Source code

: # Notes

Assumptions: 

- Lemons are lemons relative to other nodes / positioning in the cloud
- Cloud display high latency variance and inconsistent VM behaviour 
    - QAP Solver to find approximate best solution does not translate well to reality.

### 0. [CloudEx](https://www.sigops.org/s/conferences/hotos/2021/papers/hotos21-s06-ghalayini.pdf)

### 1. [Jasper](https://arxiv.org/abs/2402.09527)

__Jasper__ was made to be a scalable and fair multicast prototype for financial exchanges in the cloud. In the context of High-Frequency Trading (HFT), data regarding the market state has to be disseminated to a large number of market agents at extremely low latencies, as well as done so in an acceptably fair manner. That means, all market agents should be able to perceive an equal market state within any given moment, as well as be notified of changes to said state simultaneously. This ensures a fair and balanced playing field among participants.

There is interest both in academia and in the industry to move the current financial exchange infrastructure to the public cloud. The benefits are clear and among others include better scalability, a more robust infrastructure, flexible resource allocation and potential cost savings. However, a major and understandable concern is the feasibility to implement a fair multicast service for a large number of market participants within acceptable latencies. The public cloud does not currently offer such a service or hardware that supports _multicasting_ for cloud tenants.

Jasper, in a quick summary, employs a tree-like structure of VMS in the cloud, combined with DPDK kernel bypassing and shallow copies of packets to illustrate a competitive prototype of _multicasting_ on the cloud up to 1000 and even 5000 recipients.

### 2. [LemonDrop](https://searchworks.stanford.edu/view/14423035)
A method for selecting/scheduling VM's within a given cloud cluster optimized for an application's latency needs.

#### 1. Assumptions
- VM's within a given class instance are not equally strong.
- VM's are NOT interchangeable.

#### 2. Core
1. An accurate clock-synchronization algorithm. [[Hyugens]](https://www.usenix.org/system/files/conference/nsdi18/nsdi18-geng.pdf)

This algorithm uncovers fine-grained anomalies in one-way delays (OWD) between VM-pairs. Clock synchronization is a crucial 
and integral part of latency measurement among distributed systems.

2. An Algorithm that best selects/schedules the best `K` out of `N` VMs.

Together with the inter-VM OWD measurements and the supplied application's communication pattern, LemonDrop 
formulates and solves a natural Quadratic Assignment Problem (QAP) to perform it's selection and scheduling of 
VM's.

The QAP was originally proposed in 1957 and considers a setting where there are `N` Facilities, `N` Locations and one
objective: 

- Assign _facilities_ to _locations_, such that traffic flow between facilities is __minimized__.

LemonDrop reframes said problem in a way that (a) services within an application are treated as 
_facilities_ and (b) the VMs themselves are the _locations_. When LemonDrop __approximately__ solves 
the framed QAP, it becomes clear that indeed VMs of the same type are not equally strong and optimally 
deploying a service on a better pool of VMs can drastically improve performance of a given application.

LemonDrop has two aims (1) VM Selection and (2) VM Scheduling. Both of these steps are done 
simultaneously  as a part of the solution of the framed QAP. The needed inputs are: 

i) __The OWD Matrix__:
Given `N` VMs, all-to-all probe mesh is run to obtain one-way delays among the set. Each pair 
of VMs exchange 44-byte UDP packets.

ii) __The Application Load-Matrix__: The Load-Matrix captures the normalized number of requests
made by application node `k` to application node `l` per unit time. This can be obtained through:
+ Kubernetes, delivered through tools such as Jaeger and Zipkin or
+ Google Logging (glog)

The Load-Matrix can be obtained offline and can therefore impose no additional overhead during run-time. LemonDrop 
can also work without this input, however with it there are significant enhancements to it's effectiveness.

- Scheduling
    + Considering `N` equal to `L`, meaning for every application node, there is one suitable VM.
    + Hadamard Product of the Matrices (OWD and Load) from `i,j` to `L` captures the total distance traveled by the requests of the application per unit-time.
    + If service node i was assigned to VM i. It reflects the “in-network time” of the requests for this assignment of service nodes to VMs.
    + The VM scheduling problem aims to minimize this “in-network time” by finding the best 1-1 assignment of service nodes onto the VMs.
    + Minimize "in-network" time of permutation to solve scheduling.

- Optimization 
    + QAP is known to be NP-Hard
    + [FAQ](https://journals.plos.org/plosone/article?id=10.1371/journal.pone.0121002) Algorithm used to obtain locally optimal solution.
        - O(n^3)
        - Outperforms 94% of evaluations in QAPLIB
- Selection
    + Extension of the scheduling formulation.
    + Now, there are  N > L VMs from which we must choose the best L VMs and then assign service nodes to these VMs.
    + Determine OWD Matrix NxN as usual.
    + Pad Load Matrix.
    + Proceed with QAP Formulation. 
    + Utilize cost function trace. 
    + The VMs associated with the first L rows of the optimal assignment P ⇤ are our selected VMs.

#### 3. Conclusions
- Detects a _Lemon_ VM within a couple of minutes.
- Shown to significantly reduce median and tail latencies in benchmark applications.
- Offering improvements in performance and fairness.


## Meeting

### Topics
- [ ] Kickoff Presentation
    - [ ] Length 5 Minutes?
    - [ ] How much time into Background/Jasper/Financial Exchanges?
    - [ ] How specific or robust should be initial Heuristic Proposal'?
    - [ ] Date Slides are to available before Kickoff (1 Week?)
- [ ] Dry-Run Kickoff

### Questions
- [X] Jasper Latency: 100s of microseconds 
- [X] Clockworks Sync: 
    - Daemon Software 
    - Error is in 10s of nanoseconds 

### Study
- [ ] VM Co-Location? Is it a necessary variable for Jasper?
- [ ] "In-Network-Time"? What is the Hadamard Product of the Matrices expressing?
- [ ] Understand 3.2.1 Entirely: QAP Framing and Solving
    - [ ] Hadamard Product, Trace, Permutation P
* * * * * * * * *
* How to complete this task: The stretch of entries above that starts with the line containing "- Error is in 10s of nanoseconds" and goes on through the line containing "- [ ] Understand" is to be transcribed exactly, and no other line is to be transcribed.

* Response box:
    - Error is in 10s of nanoseconds 

### Study
- [ ] VM Co-Location? Is it a necessary variable for Jasper?
- [ ] "In-Network-Time"? What is the Hadamard Product of the Matrices expressing?
- [ ] Understand 3.2.1 Entirely: QAP Framing and Solving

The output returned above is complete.